If you remember the new iPad launch apple had introduced an awesome new app for its iOS devices namely matching the one on the desktop “iPhoto” I’ve used it on both iPad and iPhone and it is a great improvement over the defaultt photos app and does a lot more than just edit and crop photos. Apple added an amazing feature to the app ‘Journals’ and it enhances your ability to share photos videos and other trivial/custom information about the event you’re creating the journal for. It uses the iCloud space that you have and it create a web link to share with your family on the go. Plus you have the ability to add captions, videos and update photos on the fly without having to change the link.
I hope that this app is everything that you’re looking for :-) thanks for sharing your wishes, they’ve just been granted ;-)
TC said,
June 4, 2012 @ 9:50 am
Google+ meets these needs for me and does it elegantly and extremely easily.
Here is the process, turn on auto upload for photos/videos (choose wifi only, or over wifi/mobile network)
take pictures and videos
choose family circle, click share… done
Cameron said,
June 4, 2012 @ 1:59 pm
Or, go into Photos, tap the arrow in top right corner, tap the photos you wish to share, tap ‘Share’, send email to those people.

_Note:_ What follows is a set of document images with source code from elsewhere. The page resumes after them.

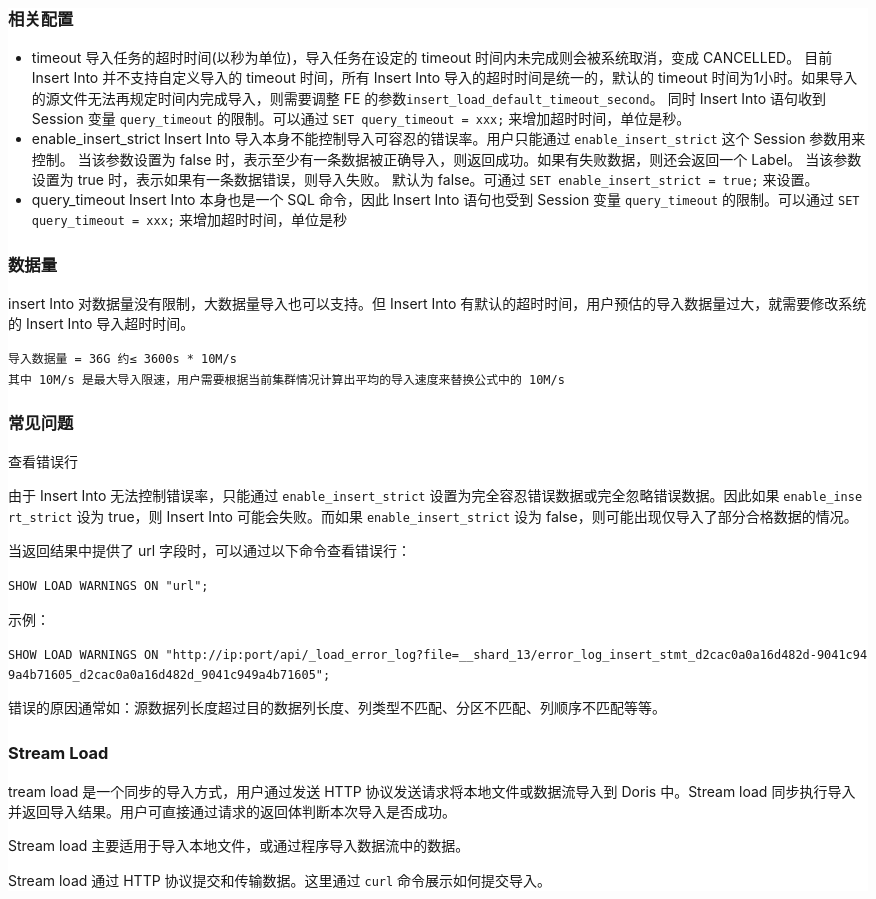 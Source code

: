 

### 相关配置

- timeout
  导入任务的超时时间(以秒为单位)，导入任务在设定的 timeout 时间内未完成则会被系统取消，变成 CANCELLED。
  目前 Insert Into 并不支持自定义导入的 timeout 时间，所有 Insert Into 导入的超时时间是统一的，默认的 timeout 时间为1小时。如果导入的源文件无法再规定时间内完成导入，则需要调整 FE 的参数`insert_load_default_timeout_second`。
  同时 Insert Into 语句收到 Session 变量 `query_timeout` 的限制。可以通过 `SET query_timeout = xxx;` 来增加超时时间，单位是秒。
- enable_insert_strict
  Insert Into 导入本身不能控制导入可容忍的错误率。用户只能通过 `enable_insert_strict` 这个 Session 参数用来控制。
  当该参数设置为 false 时，表示至少有一条数据被正确导入，则返回成功。如果有失败数据，则还会返回一个 Label。
  当该参数设置为 true 时，表示如果有一条数据错误，则导入失败。
  默认为 false。可通过 `SET enable_insert_strict = true;` 来设置。
- query_timeout
  Insert Into 本身也是一个 SQL 命令，因此 Insert Into 语句也受到 Session 变量 `query_timeout` 的限制。可以通过 `SET query_timeout = xxx;` 来增加超时时间，单位是秒

### 数据量

insert Into 对数据量没有限制，大数据量导入也可以支持。但 Insert Into 有默认的超时时间，用户预估的导入数据量过大，就需要修改系统的 Insert Into 导入超时时间。

```text
导入数据量 = 36G 约≤ 3600s * 10M/s 
其中 10M/s 是最大导入限速，用户需要根据当前集群情况计算出平均的导入速度来替换公式中的 10M/s
```

### 常见问题

查看错误行

由于 Insert Into 无法控制错误率，只能通过 `enable_insert_strict` 设置为完全容忍错误数据或完全忽略错误数据。因此如果 `enable_insert_strict` 设为 true，则 Insert Into 可能会失败。而如果 `enable_insert_strict` 设为 false，则可能出现仅导入了部分合格数据的情况。

当返回结果中提供了 url 字段时，可以通过以下命令查看错误行：

```text
SHOW LOAD WARNINGS ON "url";
```

示例：

```text
SHOW LOAD WARNINGS ON "http://ip:port/api/_load_error_log?file=__shard_13/error_log_insert_stmt_d2cac0a0a16d482d-9041c949a4b71605_d2cac0a0a16d482d_9041c949a4b71605";
```

错误的原因通常如：源数据列长度超过目的数据列长度、列类型不匹配、分区不匹配、列顺序不匹配等等。

### Stream Load

tream load 是一个同步的导入方式，用户通过发送 HTTP 协议发送请求将本地文件或数据流导入到 Doris 中。Stream load 同步执行导入并返回导入结果。用户可直接通过请求的返回体判断本次导入是否成功。

Stream load 主要适用于导入本地文件，或通过程序导入数据流中的数据。

Stream load 通过 HTTP 协议提交和传输数据。这里通过 `curl` 命令展示如何提交导入。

Sure, Apple hasn’t built a stand-alone web page to display your photos, but this built-in functionality does everything else you’ve asked. If you really need a website, some of the image hosting sites provide an email upload functionality which means you could just email the photos/videos there instead. Or blog them if you want, most blog platforms provide email posting functionality too.
Phil Freo said,
June 4, 2012 @ 2:06 pm
Cameron, the point isn’t that it can’t be done right now (though the Share button won’t work for photos and videos together which was my use case). There’s a million options. The point is that for the average person it’s just not as simple as it can and should be. Not something you can explain in 30 seconds to a non technical person (and that can be done in only a few taps).